Stored data:
⁂
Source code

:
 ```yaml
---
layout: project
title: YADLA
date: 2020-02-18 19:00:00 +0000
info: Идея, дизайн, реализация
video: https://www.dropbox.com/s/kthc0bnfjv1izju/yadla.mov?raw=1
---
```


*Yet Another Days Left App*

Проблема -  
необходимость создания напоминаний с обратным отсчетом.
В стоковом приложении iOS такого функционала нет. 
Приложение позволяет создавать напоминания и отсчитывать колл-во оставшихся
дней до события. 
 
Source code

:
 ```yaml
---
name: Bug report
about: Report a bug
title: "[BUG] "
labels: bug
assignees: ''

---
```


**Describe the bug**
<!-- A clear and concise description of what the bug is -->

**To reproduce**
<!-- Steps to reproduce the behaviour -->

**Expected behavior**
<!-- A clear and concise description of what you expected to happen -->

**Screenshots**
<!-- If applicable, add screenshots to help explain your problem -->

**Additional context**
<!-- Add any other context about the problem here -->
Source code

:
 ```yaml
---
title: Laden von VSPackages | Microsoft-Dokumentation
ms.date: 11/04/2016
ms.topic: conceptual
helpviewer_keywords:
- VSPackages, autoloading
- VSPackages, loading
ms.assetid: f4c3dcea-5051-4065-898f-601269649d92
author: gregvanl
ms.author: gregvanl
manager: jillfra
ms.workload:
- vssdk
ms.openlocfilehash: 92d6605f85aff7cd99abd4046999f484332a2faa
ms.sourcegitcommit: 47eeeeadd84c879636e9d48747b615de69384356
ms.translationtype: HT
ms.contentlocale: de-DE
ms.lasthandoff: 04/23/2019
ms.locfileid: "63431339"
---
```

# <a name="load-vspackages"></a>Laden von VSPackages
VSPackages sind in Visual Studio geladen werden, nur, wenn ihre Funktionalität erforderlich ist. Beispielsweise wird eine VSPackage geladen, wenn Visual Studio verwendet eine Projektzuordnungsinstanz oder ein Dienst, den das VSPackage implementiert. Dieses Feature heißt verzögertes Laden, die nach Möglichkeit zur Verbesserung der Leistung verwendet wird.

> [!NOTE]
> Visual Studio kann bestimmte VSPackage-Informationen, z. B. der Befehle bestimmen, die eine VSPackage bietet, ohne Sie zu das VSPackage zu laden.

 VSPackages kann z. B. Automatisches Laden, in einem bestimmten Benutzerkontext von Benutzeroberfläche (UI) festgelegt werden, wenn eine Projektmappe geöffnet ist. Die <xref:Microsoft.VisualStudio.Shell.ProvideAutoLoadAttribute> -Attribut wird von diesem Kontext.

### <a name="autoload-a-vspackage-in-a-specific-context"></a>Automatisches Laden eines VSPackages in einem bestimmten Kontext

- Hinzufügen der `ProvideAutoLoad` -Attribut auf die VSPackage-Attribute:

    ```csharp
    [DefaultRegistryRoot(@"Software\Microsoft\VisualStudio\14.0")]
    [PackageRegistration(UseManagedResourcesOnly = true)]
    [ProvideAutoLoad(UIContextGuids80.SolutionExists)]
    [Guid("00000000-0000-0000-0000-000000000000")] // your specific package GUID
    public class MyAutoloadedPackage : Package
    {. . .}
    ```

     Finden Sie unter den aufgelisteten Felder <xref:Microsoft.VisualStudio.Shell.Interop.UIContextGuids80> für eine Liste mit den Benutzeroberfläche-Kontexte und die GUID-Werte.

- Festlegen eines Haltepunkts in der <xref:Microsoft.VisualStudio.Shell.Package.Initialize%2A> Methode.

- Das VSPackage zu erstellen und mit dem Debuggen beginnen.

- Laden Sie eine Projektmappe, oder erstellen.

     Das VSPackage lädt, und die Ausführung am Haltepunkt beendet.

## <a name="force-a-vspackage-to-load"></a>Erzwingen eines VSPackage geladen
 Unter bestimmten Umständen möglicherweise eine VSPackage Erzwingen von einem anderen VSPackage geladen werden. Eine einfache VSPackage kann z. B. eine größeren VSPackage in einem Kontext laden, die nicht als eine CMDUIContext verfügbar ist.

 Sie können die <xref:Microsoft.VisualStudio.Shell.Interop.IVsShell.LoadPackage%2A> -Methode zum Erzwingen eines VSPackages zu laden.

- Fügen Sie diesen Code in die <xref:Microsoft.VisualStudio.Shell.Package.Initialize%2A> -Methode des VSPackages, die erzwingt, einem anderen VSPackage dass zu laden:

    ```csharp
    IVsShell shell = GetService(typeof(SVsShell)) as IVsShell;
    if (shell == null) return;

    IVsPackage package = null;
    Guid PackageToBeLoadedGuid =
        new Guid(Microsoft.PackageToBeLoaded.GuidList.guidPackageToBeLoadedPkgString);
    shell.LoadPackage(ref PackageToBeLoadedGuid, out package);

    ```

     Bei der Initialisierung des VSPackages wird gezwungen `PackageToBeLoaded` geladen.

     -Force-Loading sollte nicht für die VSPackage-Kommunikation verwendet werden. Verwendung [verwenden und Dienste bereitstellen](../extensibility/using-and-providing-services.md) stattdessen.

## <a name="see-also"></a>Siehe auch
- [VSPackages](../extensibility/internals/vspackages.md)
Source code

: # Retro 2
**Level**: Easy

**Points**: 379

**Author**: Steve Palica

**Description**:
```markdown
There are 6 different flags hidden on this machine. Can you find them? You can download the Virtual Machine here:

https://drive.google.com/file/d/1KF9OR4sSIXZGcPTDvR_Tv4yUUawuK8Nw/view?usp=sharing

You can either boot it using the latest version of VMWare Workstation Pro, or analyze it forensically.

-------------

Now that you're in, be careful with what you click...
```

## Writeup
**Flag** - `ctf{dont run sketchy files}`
⁂
All of the records above need to be printed again exactly as they appear.

▶ [TASK RESPONSE]:
Source code

:
 ```yaml
---
layout: project
title: YADLA
date: 2020-02-18 19:00:00 +0000
info: Идея, дизайн, реализация
video: https://www.dropbox.com/s/kthc0bnfjv1izju/yadla.mov?raw=1
---
```


*Yet Another Days Left App*

Проблема -  
необходимость создания напоминаний с обратным отсчетом.
В стоковом приложении iOS такого функционала нет. 
Приложение позволяет создавать напоминания и отсчитывать колл-во оставшихся
дней до события. 
 
Source code

:
 ```yaml
---
name: Bug report
about: Report a bug
title: "[BUG] "
labels: bug
assignees: ''

---
```


**Describe the bug**
<!-- A clear and concise description of what the bug is -->

**To reproduce**
<!-- Steps to reproduce the behaviour -->

**Expected behavior**
<!-- A clear and concise description of what you expected to happen -->

**Screenshots**
<!-- If applicable, add screenshots to help explain your problem -->

**Additional context**
<!-- Add any other context about the problem here -->
Source code

:
 ```yaml
---
title: Laden von VSPackages | Microsoft-Dokumentation
ms.date: 11/04/2016
ms.topic: conceptual
helpviewer_keywords:
- VSPackages, autoloading
- VSPackages, loading
ms.assetid: f4c3dcea-5051-4065-898f-601269649d92
author: gregvanl
ms.author: gregvanl
manager: jillfra
ms.workload:
- vssdk
ms.openlocfilehash: 92d6605f85aff7cd99abd4046999f484332a2faa
ms.sourcegitcommit: 47eeeeadd84c879636e9d48747b615de69384356
ms.translationtype: HT
ms.contentlocale: de-DE
ms.lasthandoff: 04/23/2019
ms.locfileid: "63431339"
---
```

# <a name="load-vspackages"></a>Laden von VSPackages
VSPackages sind in Visual Studio geladen werden, nur, wenn ihre Funktionalität erforderlich ist. Beispielsweise wird eine VSPackage geladen, wenn Visual Studio verwendet eine Projektzuordnungsinstanz oder ein Dienst, den das VSPackage implementiert. Dieses Feature heißt verzögertes Laden, die nach Möglichkeit zur Verbesserung der Leistung verwendet wird.

> [!NOTE]
> Visual Studio kann bestimmte VSPackage-Informationen, z. B. der Befehle bestimmen, die eine VSPackage bietet, ohne Sie zu das VSPackage zu laden.

 VSPackages kann z. B. Automatisches Laden, in einem bestimmten Benutzerkontext von Benutzeroberfläche (UI) festgelegt werden, wenn eine Projektmappe geöffnet ist. Die <xref:Microsoft.VisualStudio.Shell.ProvideAutoLoadAttribute> -Attribut wird von diesem Kontext.

### <a name="autoload-a-vspackage-in-a-specific-context"></a>Automatisches Laden eines VSPackages in einem bestimmten Kontext

- Hinzufügen der `ProvideAutoLoad` -Attribut auf die VSPackage-Attribute:

    ```csharp
    [DefaultRegistryRoot(@"Software\Microsoft\VisualStudio\14.0")]
    [PackageRegistration(UseManagedResourcesOnly = true)]
    [ProvideAutoLoad(UIContextGuids80.SolutionExists)]
    [Guid("00000000-0000-0000-0000-000000000000")] // your specific package GUID
    public class MyAutoloadedPackage : Package
    {. . .}
    ```

     Finden Sie unter den aufgelisteten Felder <xref:Microsoft.VisualStudio.Shell.Interop.UIContextGuids80> für eine Liste mit den Benutzeroberfläche-Kontexte und die GUID-Werte.

- Festlegen eines Haltepunkts in der <xref:Microsoft.VisualStudio.Shell.Package.Initialize%2A> Methode.

- Das VSPackage zu erstellen und mit dem Debuggen beginnen.

- Laden Sie eine Projektmappe, oder erstellen.

     Das VSPackage lädt, und die Ausführung am Haltepunkt beendet.

## <a name="force-a-vspackage-to-load"></a>Erzwingen eines VSPackage geladen
 Unter bestimmten Umständen möglicherweise eine VSPackage Erzwingen von einem anderen VSPackage geladen werden. Eine einfache VSPackage kann z. B. eine größeren VSPackage in einem Kontext laden, die nicht als eine CMDUIContext verfügbar ist.

 Sie können die <xref:Microsoft.VisualStudio.Shell.Interop.IVsShell.LoadPackage%2A> -Methode zum Erzwingen eines VSPackages zu laden.

- Fügen Sie diesen Code in die <xref:Microsoft.VisualStudio.Shell.Package.Initialize%2A> -Methode des VSPackages, die erzwingt, einem anderen VSPackage dass zu laden:

    ```csharp
    IVsShell shell = GetService(typeof(SVsShell)) as IVsShell;
    if (shell == null) return;

    IVsPackage package = null;
    Guid PackageToBeLoadedGuid =
        new Guid(Microsoft.PackageToBeLoaded.GuidList.guidPackageToBeLoadedPkgString);
    shell.LoadPackage(ref PackageToBeLoadedGuid, out package);

    ```

     Bei der Initialisierung des VSPackages wird gezwungen `PackageToBeLoaded` geladen.

     -Force-Loading sollte nicht für die VSPackage-Kommunikation verwendet werden. Verwendung [verwenden und Dienste bereitstellen](../extensibility/using-and-providing-services.md) stattdessen.

## <a name="see-also"></a>Siehe auch
- [VSPackages](../extensibility/internals/vspackages.md)
Source code

: # Retro 2
**Level**: Easy

**Points**: 379

**Author**: Steve Palica

**Description**:
```markdown
There are 6 different flags hidden on this machine. Can you find them? You can download the Virtual Machine here:

https://drive.google.com/file/d/1KF9OR4sSIXZGcPTDvR_Tv4yUUawuK8Nw/view?usp=sharing

You can either boot it using the latest version of VMWare Workstation Pro, or analyze it forensically.

-------------

Now that you're in, be careful with what you click...
```

## Writeup
**Flag** - `ctf{dont run sketchy files}`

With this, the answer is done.